Throughout the long campaign, Baptists divided along regional, racial and gender fault lines for and against women’s right to vote. Northern Baptists were more likely than Southern Baptists to give women the vote inside or outside of church.
Stanton and Susan B. Anthony founded the National Woman Suffrage Association in 1869 after the supporters of the 15th Amendment—granting African American male suffrage—abandoned the women’s cause for reasons of political expediency. In historical parallel, Baptist missionary-appointing societies by women and for women appeared among Northern Baptists in the early 1870s.
Working closely for women’s suffrage with Anthony in Rochester, N.Y., Helen Barrett Montgomery became the first woman ever elected to public office in that city. Montgomery also presided over American Baptists’ woman’s mission society and was the first female president of the Northern Baptist Convention.

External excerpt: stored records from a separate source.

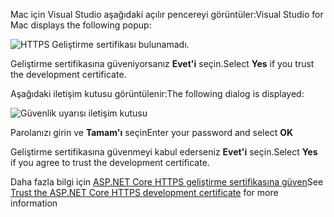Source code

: <span data-ttu-id="14dce-101">Mac için Visual Studio aşağıdaki açılır pencereyi görüntüler:</span><span class="sxs-lookup"><span data-stu-id="14dce-101">Visual Studio for Mac displays the following popup:</span></span>

![HTTPS Geliştirme sertifikası bulunamadı.](~/getting-started/_static/trustCertMac.png)

<span data-ttu-id="14dce-104">Geliştirme sertifikasına güveniyorsanız **Evet'i** seçin.</span><span class="sxs-lookup"><span data-stu-id="14dce-104">Select **Yes** if you trust the development certificate.</span></span>

<span data-ttu-id="14dce-105">Aşağıdaki iletişim kutusu görüntülenir:</span><span class="sxs-lookup"><span data-stu-id="14dce-105">The following dialog is displayed:</span></span>

![Güvenlik uyarısı iletişim kutusu](~/getting-started/_static/certMac.png)

<span data-ttu-id="14dce-107">Parolanızı girin ve **Tamam'ı** seçin</span><span class="sxs-lookup"><span data-stu-id="14dce-107">Enter your password and select **OK**</span></span>

<span data-ttu-id="14dce-108">Geliştirme sertifikasına güvenmeyi kabul ederseniz **Evet'i** seçin.</span><span class="sxs-lookup"><span data-stu-id="14dce-108">Select **Yes** if you agree to trust the development certificate.</span></span>

<span data-ttu-id="14dce-109">Daha fazla bilgi için [ASP.NET Core HTTPS geliştirme sertifikasına güven](xref:security/enforcing-ssl#trust-the-aspnet-core-https-development-certificate-on-windows-and-macos)</span><span class="sxs-lookup"><span data-stu-id="14dce-109">See [Trust the ASP.NET Core HTTPS development certificate](xref:security/enforcing-ssl#trust-the-aspnet-core-https-development-certificate-on-windows-and-macos) for more information</span></span>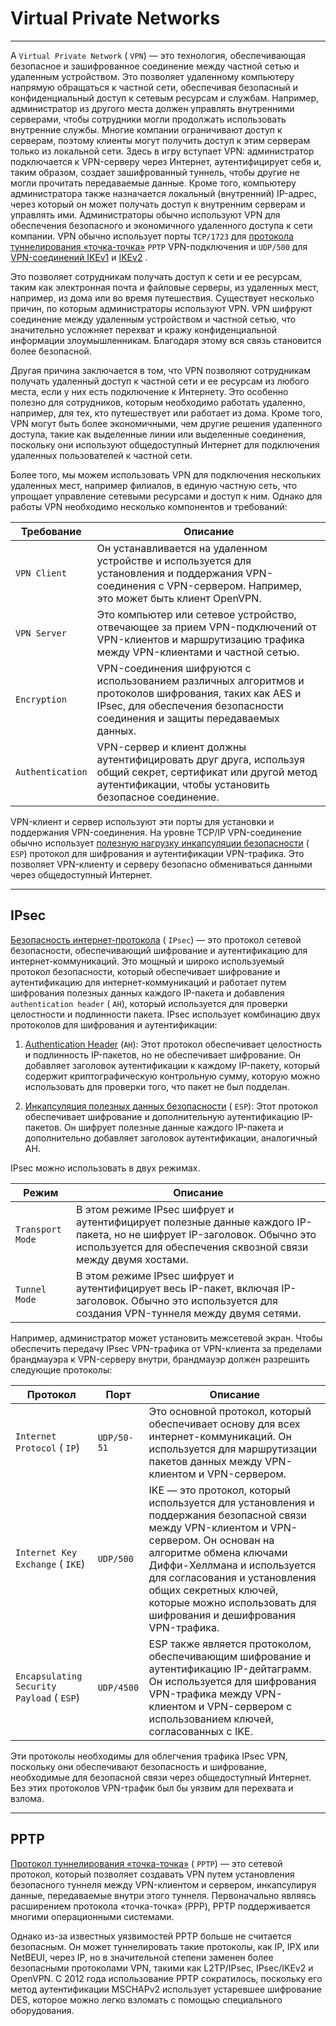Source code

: # Virtual Private Networks

---

А `Virtual Private Network` ( `VPN`) — это технология, обеспечивающая безопасное и зашифрованное соединение между частной сетью и удаленным устройством. Это позволяет удаленному компьютеру напрямую обращаться к частной сети, обеспечивая безопасный и конфиденциальный доступ к сетевым ресурсам и службам. Например, администратор из другого места должен управлять внутренними серверами, чтобы сотрудники могли продолжать использовать внутренние службы. Многие компании ограничивают доступ к серверам, поэтому клиенты могут получить доступ к этим серверам только из локальной сети. Здесь в игру вступает VPN: администратор подключается к VPN-серверу через Интернет, аутентифицирует себя и, таким образом, создает зашифрованный туннель, чтобы другие не могли прочитать передаваемые данные. Кроме того, компьютеру администратора также назначается локальный (внутренний) IP-адрес, через который он может получать доступ к внутренним серверам и управлять ими. Администраторы обычно используют VPN для обеспечения безопасного и экономичного удаленного доступа к сети компании. VPN обычно использует порты `TCP/1723` для [протокола туннелирования «точка-точка»](https://www.lifewire.com/pptp-point-to-point-tunneling-protocol-818182) `PPTP` VPN-подключения и `UDP/500` для [VPN-соединений IKEv1](https://www.cisco.com/c/en/us/support/docs/security-vpn/ipsec-negotiation-ike-protocols/217432-understand-ipsec-ikev1-protocol.html) и [IKEv2](https://nordvpn.com/blog/ikev2ipsec/) .

Это позволяет сотрудникам получать доступ к сети и ее ресурсам, таким как электронная почта и файловые серверы, из удаленных мест, например, из дома или во время путешествия. Существует несколько причин, по которым администраторы используют VPN. VPN шифруют соединение между удаленным устройством и частной сетью, что значительно усложняет перехват и кражу конфиденциальной информации злоумышленникам. Благодаря этому вся связь становится более безопасной.

Другая причина заключается в том, что VPN позволяют сотрудникам получать удаленный доступ к частной сети и ее ресурсам из любого места, если у них есть подключение к Интернету. Это особенно полезно для сотрудников, которым необходимо работать удаленно, например, для тех, кто путешествует или работает из дома. Кроме того, VPN могут быть более экономичными, чем другие решения удаленного доступа, такие как выделенные линии или выделенные соединения, поскольку они используют общедоступный Интернет для подключения удаленных пользователей к частной сети.

Более того, мы можем использовать VPN для подключения нескольких удаленных мест, например филиалов, в единую частную сеть, что упрощает управление сетевыми ресурсами и доступ к ним. Однако для работы VPN необходимо несколько компонентов и требований:

|**Требование**|**Описание**|
|---|---|
|`VPN Client`|Он устанавливается на удаленном устройстве и используется для установления и поддержания VPN-соединения с VPN-сервером. Например, это может быть клиент OpenVPN.|
|`VPN Server`|Это компьютер или сетевое устройство, отвечающее за прием VPN-подключений от VPN-клиентов и маршрутизацию трафика между VPN-клиентами и частной сетью.|
|`Encryption`|VPN-соединения шифруются с использованием различных алгоритмов и протоколов шифрования, таких как AES и IPsec, для обеспечения безопасности соединения и защиты передаваемых данных.|
|`Authentication`|VPN-сервер и клиент должны аутентифицировать друг друга, используя общий секрет, сертификат или другой метод аутентификации, чтобы установить безопасное соединение.|

VPN-клиент и сервер используют эти порты для установки и поддержания VPN-соединения. На уровне TCP/IP VPN-соединение обычно использует [полезную нагрузку инкапсуляции безопасности](https://www.ibm.com/docs/en/i/7.4?topic=protocols-encapsulating-security-payload) ( `ESP`) протокол для шифрования и аутентификации VPN-трафика. Это позволяет VPN-клиенту и серверу безопасно обмениваться данными через общедоступный Интернет.

---

## IPsec

[Безопасность интернет-протокола](https://www.cloudflare.com/learning/network-layer/what-is-ipsec/) ( `IPsec`) — это протокол сетевой безопасности, обеспечивающий шифрование и аутентификацию для интернет-коммуникаций. Это мощный и широко используемый протокол безопасности, который обеспечивает шифрование и аутентификацию для интернет-коммуникаций и работает путем шифрования полезных данных каждого IP-пакета и добавления `authentication header` ( `AH`), который используется для проверки целостности и подлинности пакета. IPsec использует комбинацию двух протоколов для шифрования и аутентификации:

1. [Authentication Header](https://www.ibm.com/docs/en/i/7.1?topic=protocols-authentication-header) (`AH`): Этот протокол обеспечивает целостность и подлинность IP-пакетов, но не обеспечивает шифрование. Он добавляет заголовок аутентификации к каждому IP-пакету, который содержит криптографическую контрольную сумму, которую можно использовать для проверки того, что пакет не был подделан.
    
2. [Инкапсуляция полезных данных безопасности](https://www.ibm.com/docs/en/i/7.4?topic=protocols-encapsulating-security-payload) ( `ESP`): Этот протокол обеспечивает шифрование и дополнительную аутентификацию IP-пакетов. Он шифрует полезные данные каждого IP-пакета и дополнительно добавляет заголовок аутентификации, аналогичный AH.
    

IPsec можно использовать в двух режимах.

|**Режим**|**Описание**|
|---|---|
|`Transport Mode`|В этом режиме IPsec шифрует и аутентифицирует полезные данные каждого IP-пакета, но не шифрует IP-заголовок. Обычно это используется для обеспечения сквозной связи между двумя хостами.|
|`Tunnel Mode`|В этом режиме IPsec шифрует и аутентифицирует весь IP-пакет, включая IP-заголовок. Обычно это используется для создания VPN-туннеля между двумя сетями.|

Например, администратор может установить межсетевой экран. Чтобы обеспечить передачу IPsec VPN-трафика от VPN-клиента за пределами брандмауэра к VPN-серверу внутри, брандмауэр должен разрешить следующие протоколы:

|**Протокол**|**Порт**|**Описание**|
|---|---|---|
|`Internet Protocol` ( `IP`)|`UDP/50-51`|Это основной протокол, который обеспечивает основу для всех интернет-коммуникаций. Он используется для маршрутизации пакетов данных между VPN-клиентом и VPN-сервером.|
|`Internet Key Exchange` ( `IKE`)|`UDP/500`|IKE — это протокол, который используется для установления и поддержания безопасной связи между VPN-клиентом и VPN-сервером. Он основан на алгоритме обмена ключами Диффи-Хеллмана и используется для согласования и установления общих секретных ключей, которые можно использовать для шифрования и дешифрования VPN-трафика.|
|`Encapsulating Security Payload` ( `ESP`)|`UDP/4500`|ESP также является протоколом, обеспечивающим шифрование и аутентификацию IP-дейтаграмм. Он используется для шифрования VPN-трафика между VPN-клиентом и VPN-сервером с использованием ключей, согласованных с IKE.|

Эти протоколы необходимы для облегчения трафика IPsec VPN, поскольку они обеспечивают безопасность и шифрование, необходимые для безопасной связи через общедоступный Интернет. Без этих протоколов VPN-трафик был бы уязвим для перехвата и взлома.

---

## PPTP

[Протокол туннелирования «точка-точка»](https://www.vpnranks.com/blog/pptp-vs-l2tp/) ( `PPTP`) — это сетевой протокол, который позволяет создавать VPN путем установления безопасного туннеля между VPN-клиентом и сервером, инкапсулируя данные, передаваемые внутри этого туннеля. Первоначально являясь расширением протокола «точка-точка» (PPP), PPTP поддерживается многими операционными системами.

Однако из-за известных уязвимостей PPTP больше не считается безопасным. Он может туннелировать такие протоколы, как IP, IPX или NetBEUI, через IP, но в значительной степени заменен более безопасными протоколами VPN, такими как L2TP/IPsec, IPsec/IKEv2 и OpenVPN. С 2012 года использование PPTP сократилось, поскольку его метод аутентификации MSCHAPv2 использует устаревшее шифрование DES, которое можно легко взломать с помощью специального оборудования.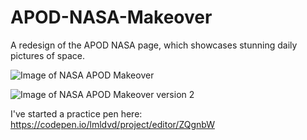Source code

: # APOD-NASA-Makeover
A redesign of the APOD NASA page, which showcases stunning daily pictures of space.

![Image of NASA APOD Makeover](https://i.ibb.co/JQ1yhJJ/apod-page-preview.png)

![Image of NASA APOD Makeover version 2](https://i.imgur.com/S3Jw1eXl.png)

I've started a practice pen here: https://codepen.io/lmldvd/project/editor/ZQgnbW
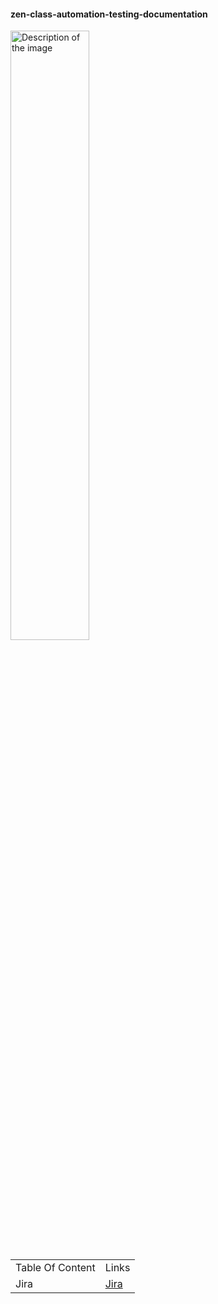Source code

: #### zen-class-automation-testing-documentation
<img src="https://encrypted-tbn0.gstatic.com/images?q=tbn:ANd9GcTnrYuqsCw-VUkn0h9sVYnv2vh0UGPCL6Oj0UJW-isx2c4Sz6EySPVSwibW0h3b92fkEI8&usqp=CAU" alt="Description of the image" width="50%" height="50%">

 <!DOCTYPE html>
<html>
<head>
</head>
<body>

<table>
  <tr>
    <td>Table Of Content </td>
    <td>Links</td>
  </tr>
  <tr>
    <td>Jira</td>
    <td><a href="https://github.com/zen-class/zen-class-automation-testing-documentation/tree/main/004-Jira-Project-Managment-Tool/007-%20Jira">Jira</a></td>
  </tr>
</table>
</body>
</html>
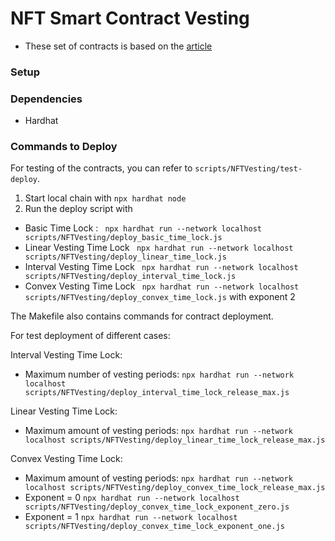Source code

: # NFT Smart Contract Vesting

- These set of contracts is based on the [article](https://medium.com/@spartanlabs/nft-vesting-with-time-locks-b7932b186a6e)



### Setup

### Dependencies
- Hardhat


### Commands to Deploy
For testing of the contracts, you can refer to `scripts/NFTVesting/test-deploy`.

1. Start local chain with `npx hardhat node`
2. Run the deploy script with
  - Basic Time Lock : `	npx hardhat run --network localhost scripts/NFTVesting/deploy_basic_time_lock.js`
- Linear Vesting Time Lock ` npx hardhat run --network localhost scripts/NFTVesting/deploy_linear_time_lock.js`
- Interval Vesting Time Lock ` npx hardhat run --network localhost scripts/NFTVesting/deploy_interval_time_lock.js`
- Convex Vesting Time Lock ` npx hardhat run --network localhost scripts/NFTVesting/deploy_convex_time_lock.js` with exponent 2

The Makefile also contains commands for contract deployment.

For test deployment of different cases:

Interval Vesting Time Lock:
- Maximum number of vesting periods: `npx hardhat run --network localhost scripts/NFTVesting/deploy_interval_time_lock_release_max.js`

Linear Vesting Time Lock:
- Maximum amount of vesting periods: `npx hardhat run --network localhost scripts/NFTVesting/deploy_linear_time_lock_release_max.js`

Convex Vesting Time Lock:
- Maximum amount of vesting periods: `npx hardhat run --network localhost scripts/NFTVesting/deploy_convex_time_lock_release_max.js`
- Exponent = 0 `npx hardhat run --network localhost scripts/NFTVesting/deploy_convex_time_lock_exponent_zero.js`
- Exponent = 1 `npx hardhat run --network localhost scripts/NFTVesting/deploy_convex_time_lock_exponent_one.js`
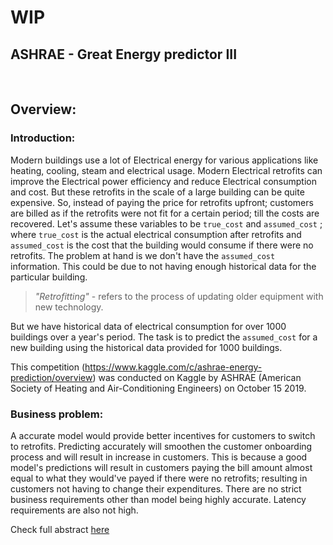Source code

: # **WIP**

## ASHRAE - Great Energy predictor III

<br>

## Overview:

### Introduction:

Modern buildings use a lot of Electrical energy for various applications like heating, cooling, steam and electrical usage. Modern Electrical retrofits can improve the Electrical power efficiency and reduce Electrical consumption and cost. But these retrofits in the scale of a large building can be quite expensive. So, instead of paying the price for retrofits upfront; customers are billed as if the retrofits were not fit for a certain period; till the costs are recovered. Let's assume these variables to be `true_cost` and `assumed_cost` ; where `true_cost` is the actual electrical consumption after retrofits and `assumed_cost` is the cost that the building would consume if there were no retrofits. The problem at hand is we don't have the `assumed_cost` information. This could be due to not having enough historical data for the particular building.

> *"Retrofitting"* - refers to the process of updating older equipment with new technology.

But we have historical data of electrical consumption for over 1000 buildings over a year's period. The task is to predict the `assumed_cost` for a new building using the historical data provided for 1000 buildings.

This competition (<https://www.kaggle.com/c/ashrae-energy-prediction/overview>) was conducted on Kaggle by ASHRAE (American Society of Heating and Air-Conditioning Engineers) on October 15 2019.

### Business problem:

A accurate model would provide better incentives for customers to switch to retrofits. Predicting accurately will smoothen the customer onboarding process and will result in increase in customers. This is because a good model's predictions will result in customers paying the bill amount almost equal to what they would've payed if there were no retrofits; resulting in customers not having to change their expenditures. There are no strict business requirements other than model being highly accurate. Latency requirements are also not high.


Check full abstract [here](./docs/abstract.md)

Baltimore’s Annie Armstrong, Barrett’s contemporary counterpart in the Southern Baptist Convention, would not speak in a public meeting if men were present. In 1906, the year Anthony led a Baltimore Women’s Rights Convention, Armstrong resigned as head of the SBC’s Woman’s Missionary Union partly to protest ministerial education for women in the same setting as men.
In 1888, the same year the WMU formed to support SBC missions (though the women did not direct expenditure of funds), the SBC amended its constitution to prevent women from voting at its annual meeting. This restriction remained in place for 30 years, as did Southern Baptist opposition to women voting outside the church.
Virginian Nannie Helen Burroughs brought women’s rights to the forefront of the largest African American Baptist denomination. In 1900 at the National Baptist Convention, 21-year-old Burroughs delivered with “righteous discontent” a speech titled “How the Sisters are Hindered from Helping.”
Women had served on the boards of the male and clergy-led NBC from its founding; Burroughs’s speech launched the self-supporting Woman’s Auxiliary to the NBC.
During its 61 years under the leadership of Burroughs, the WA became an independent forum where black Baptist women acted upon social issues like women’s suffrage and denominational concerns.
Burroughs’s criticism of President Woodrow Wilson’s silence on racism resulted in her activities being secretly monitored by his administration’s military intelligence department. Through the WA she promoted the vote as a defense against male-dominated political abuse of black women.
In spite of resistance from most men—and more than a few women—in the churches and from the pulpits, Protestant clergymen were the male group most likely by far to support women’s suffrage, except among Southern Baptists.
Loyd Allen is professor of church history and spiritual formation at the James and Carolyn McAfee School of Theology.